With rain in the forecast, cloud seeding started a few days before the contracted Sept. 1 start date. The first four months of cloud seeding proved to be beneficial for the city of Wichita Falls and SOAR officials are getting ready for any cloud seeding opportunity.
Rain falling in Wichita Falls is never a bad sight and with SOAR's cloud seeding contract in its final phase, Texomans know every drop counts.
Stephen Powers with Moore Aviation says, "The city of Wichita Falls didn't want to miss a good opportunity.
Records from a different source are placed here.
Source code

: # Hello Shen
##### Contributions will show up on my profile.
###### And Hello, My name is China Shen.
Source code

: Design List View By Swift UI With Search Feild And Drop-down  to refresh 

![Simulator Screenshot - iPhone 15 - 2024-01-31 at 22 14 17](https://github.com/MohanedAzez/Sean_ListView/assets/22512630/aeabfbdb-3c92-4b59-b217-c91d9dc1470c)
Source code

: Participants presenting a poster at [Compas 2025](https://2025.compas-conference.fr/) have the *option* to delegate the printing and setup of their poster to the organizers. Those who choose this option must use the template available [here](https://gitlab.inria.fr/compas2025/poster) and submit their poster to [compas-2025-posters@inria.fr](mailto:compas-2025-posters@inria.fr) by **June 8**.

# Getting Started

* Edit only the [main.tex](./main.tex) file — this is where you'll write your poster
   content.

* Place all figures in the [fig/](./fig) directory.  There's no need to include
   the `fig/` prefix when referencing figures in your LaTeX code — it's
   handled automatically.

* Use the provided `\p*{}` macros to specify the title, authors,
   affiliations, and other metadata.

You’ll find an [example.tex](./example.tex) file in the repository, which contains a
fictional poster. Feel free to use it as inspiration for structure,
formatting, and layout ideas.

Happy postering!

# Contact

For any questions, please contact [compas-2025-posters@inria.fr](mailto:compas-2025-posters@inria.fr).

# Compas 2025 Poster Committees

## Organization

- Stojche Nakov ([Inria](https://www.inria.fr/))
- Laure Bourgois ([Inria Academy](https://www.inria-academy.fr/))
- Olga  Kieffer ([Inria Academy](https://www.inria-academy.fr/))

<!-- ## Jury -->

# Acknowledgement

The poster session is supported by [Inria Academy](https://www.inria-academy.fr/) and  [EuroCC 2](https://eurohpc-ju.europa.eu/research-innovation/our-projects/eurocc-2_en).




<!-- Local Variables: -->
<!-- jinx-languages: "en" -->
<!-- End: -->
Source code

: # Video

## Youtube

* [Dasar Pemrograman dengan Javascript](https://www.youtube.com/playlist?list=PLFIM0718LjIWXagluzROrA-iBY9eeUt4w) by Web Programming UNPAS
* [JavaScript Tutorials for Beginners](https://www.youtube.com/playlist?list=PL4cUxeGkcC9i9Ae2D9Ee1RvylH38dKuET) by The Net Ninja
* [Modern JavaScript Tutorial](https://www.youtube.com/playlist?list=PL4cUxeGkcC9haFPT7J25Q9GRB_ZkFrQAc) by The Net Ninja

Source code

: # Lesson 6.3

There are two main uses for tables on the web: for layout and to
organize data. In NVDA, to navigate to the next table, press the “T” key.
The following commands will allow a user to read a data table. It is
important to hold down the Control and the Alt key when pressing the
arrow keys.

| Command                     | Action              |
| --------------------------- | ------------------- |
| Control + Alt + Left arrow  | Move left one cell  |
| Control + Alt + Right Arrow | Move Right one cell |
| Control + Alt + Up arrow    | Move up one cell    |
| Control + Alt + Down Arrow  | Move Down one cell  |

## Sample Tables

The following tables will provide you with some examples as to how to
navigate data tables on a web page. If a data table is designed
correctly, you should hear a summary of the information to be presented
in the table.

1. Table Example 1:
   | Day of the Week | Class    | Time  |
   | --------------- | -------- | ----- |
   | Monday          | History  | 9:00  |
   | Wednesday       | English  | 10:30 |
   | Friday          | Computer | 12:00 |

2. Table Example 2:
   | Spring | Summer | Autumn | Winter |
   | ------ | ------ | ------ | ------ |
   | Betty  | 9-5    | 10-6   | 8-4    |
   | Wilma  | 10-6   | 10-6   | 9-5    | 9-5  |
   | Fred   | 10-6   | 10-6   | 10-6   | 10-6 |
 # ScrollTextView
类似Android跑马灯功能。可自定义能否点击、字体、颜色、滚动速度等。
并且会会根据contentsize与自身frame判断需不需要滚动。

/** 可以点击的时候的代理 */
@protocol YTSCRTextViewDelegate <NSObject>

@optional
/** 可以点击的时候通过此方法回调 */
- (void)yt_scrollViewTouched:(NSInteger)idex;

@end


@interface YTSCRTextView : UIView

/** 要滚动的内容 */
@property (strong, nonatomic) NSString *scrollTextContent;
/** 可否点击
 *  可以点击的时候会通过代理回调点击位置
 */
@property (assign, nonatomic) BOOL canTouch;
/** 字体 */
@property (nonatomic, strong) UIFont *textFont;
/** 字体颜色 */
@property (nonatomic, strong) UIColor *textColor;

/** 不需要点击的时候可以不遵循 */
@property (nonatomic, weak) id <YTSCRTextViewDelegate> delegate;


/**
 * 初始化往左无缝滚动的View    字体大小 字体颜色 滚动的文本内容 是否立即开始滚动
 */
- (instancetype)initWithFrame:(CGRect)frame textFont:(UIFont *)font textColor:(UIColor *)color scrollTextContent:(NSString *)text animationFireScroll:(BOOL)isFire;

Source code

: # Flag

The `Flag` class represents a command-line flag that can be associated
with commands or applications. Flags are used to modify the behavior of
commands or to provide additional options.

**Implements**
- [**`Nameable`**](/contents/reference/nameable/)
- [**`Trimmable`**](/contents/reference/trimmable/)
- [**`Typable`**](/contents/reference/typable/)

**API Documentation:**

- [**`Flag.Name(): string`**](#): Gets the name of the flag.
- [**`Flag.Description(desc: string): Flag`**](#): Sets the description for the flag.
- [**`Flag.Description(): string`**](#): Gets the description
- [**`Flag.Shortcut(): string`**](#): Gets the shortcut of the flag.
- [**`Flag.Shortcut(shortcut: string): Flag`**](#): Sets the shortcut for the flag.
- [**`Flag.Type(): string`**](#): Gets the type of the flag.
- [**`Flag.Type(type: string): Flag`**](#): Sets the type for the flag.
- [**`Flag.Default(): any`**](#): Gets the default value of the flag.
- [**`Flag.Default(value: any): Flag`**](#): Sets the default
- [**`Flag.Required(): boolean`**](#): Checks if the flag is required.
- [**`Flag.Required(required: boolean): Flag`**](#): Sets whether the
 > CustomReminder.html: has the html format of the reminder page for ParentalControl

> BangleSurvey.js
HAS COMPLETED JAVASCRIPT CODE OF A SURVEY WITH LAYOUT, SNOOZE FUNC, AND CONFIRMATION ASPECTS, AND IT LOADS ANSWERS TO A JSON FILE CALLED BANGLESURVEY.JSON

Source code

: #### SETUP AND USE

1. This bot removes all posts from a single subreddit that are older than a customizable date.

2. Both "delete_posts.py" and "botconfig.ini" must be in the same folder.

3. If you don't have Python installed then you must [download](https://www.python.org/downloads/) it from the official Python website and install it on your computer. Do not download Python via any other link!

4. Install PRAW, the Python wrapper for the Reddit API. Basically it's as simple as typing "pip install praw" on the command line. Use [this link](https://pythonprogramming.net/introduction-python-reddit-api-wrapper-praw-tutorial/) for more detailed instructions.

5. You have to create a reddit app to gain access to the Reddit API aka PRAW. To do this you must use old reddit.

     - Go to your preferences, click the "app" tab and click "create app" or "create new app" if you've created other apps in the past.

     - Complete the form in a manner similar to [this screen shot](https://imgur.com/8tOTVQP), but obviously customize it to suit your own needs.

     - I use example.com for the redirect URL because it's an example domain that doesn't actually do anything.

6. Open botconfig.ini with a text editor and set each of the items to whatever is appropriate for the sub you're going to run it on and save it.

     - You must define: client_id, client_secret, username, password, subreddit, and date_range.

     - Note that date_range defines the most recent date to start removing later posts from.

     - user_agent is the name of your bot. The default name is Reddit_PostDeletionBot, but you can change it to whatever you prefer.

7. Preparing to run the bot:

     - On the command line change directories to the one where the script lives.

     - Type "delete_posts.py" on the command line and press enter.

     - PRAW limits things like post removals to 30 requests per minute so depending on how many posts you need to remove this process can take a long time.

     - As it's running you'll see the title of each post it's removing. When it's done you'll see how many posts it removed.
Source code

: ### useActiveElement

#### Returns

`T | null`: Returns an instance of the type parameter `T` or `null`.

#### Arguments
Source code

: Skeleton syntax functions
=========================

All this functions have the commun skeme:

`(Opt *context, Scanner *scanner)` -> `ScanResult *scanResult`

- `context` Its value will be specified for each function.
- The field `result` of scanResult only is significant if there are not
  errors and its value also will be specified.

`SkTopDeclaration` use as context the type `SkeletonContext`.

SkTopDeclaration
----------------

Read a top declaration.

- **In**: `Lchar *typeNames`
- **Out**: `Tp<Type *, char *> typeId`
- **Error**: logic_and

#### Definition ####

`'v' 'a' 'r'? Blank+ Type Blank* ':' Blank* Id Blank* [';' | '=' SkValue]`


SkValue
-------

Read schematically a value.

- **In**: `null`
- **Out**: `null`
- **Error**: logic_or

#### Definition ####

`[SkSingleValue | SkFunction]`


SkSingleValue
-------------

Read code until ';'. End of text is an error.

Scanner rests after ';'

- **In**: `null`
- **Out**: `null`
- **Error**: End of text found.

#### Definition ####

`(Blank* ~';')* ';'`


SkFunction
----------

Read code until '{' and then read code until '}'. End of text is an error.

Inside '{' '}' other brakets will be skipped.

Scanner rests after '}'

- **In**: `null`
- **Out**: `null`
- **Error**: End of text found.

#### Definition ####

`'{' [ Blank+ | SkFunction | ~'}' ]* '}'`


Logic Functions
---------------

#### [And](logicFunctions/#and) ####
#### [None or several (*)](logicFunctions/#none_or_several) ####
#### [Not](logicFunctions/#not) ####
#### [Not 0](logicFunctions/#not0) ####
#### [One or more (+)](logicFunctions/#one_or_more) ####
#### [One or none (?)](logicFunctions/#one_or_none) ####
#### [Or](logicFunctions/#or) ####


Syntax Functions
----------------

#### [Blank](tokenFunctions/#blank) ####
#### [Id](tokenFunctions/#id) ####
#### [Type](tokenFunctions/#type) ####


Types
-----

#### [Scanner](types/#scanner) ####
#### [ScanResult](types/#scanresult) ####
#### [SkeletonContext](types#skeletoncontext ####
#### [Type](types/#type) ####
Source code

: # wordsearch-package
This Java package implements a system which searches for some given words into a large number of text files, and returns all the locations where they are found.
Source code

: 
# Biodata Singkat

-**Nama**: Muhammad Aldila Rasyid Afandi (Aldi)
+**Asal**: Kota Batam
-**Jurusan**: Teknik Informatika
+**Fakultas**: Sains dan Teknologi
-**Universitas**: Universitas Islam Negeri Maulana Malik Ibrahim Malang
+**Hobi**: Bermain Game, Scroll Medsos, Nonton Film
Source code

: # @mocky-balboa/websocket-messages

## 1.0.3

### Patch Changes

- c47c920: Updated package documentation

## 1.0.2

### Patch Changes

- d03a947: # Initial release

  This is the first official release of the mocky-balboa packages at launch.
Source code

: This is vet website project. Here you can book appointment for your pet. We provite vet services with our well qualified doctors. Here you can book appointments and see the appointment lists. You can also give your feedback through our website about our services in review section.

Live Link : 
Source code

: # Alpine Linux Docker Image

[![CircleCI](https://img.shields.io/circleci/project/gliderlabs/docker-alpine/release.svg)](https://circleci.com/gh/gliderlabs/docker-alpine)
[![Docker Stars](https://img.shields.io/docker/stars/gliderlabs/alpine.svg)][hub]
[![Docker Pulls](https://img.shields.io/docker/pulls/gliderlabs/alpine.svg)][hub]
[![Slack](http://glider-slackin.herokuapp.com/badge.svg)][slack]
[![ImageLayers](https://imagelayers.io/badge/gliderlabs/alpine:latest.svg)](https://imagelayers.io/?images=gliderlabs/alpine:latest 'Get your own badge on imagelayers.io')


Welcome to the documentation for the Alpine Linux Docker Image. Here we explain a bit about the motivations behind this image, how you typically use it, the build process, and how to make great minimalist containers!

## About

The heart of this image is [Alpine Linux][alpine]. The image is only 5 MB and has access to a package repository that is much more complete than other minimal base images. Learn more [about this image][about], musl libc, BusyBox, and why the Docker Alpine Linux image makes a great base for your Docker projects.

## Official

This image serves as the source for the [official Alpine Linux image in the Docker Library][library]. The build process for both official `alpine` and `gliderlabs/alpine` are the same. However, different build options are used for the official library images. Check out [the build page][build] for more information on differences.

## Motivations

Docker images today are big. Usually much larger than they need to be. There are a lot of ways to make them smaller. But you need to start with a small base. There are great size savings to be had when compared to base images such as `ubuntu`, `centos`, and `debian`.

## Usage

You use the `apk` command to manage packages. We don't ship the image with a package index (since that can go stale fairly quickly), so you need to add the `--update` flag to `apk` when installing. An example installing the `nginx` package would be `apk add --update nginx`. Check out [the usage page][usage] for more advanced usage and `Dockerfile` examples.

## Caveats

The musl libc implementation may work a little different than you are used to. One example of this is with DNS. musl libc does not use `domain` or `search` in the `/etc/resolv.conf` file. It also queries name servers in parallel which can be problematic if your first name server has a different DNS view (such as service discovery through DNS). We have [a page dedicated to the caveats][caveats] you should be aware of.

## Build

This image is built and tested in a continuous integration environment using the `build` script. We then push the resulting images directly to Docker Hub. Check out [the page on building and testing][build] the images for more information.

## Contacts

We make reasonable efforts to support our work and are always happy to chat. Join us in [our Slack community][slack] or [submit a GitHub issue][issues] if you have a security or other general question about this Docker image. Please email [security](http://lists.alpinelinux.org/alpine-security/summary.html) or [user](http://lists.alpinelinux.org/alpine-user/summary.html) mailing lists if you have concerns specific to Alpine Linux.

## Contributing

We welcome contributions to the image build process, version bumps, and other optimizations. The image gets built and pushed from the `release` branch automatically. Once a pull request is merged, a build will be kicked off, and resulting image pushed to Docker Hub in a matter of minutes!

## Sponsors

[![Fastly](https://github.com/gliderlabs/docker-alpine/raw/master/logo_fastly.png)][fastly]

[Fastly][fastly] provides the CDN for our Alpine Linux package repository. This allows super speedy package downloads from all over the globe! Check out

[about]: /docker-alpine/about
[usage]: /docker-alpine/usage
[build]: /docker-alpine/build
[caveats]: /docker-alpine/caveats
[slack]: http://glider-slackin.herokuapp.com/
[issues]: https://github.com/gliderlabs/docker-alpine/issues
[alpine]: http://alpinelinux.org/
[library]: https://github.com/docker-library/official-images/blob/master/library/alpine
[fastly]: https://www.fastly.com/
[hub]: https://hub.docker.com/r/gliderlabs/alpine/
We knew we had a great chance for weather yesterday, today and I think even through the weekend a little bit."
Powers says cloud seeding officials are getting ready to take advantage of any seeding opportunities.
"As long as we have the seedable clouds and we've got the seedable events, we can get up there and help increase the rainfall on the ground," Powers says.
He says they are preparing themselves by stocking up on salt flares.
"We've had really really good luck with it and it has a better effect with the warmer, lower level moisture in the clouds and we've been burning a lot of those lately and seen really really good results with them," Powers says.
He says they are in constant communication with the pilot and can track when and where those flares have been lit and if they are working.
He says, "I can get in there on the Titan machine and watch the clouds as Brian is seeding it or whoever the pilot is seeding it and from within two update cycles, I can watch that cloud grow."
It's technology Powers says he always grateful for anytime it rains. The cloud seeding plane did take off again on Friday afternoon around 3 p.m. and seeded around Baylor County lighting six flares.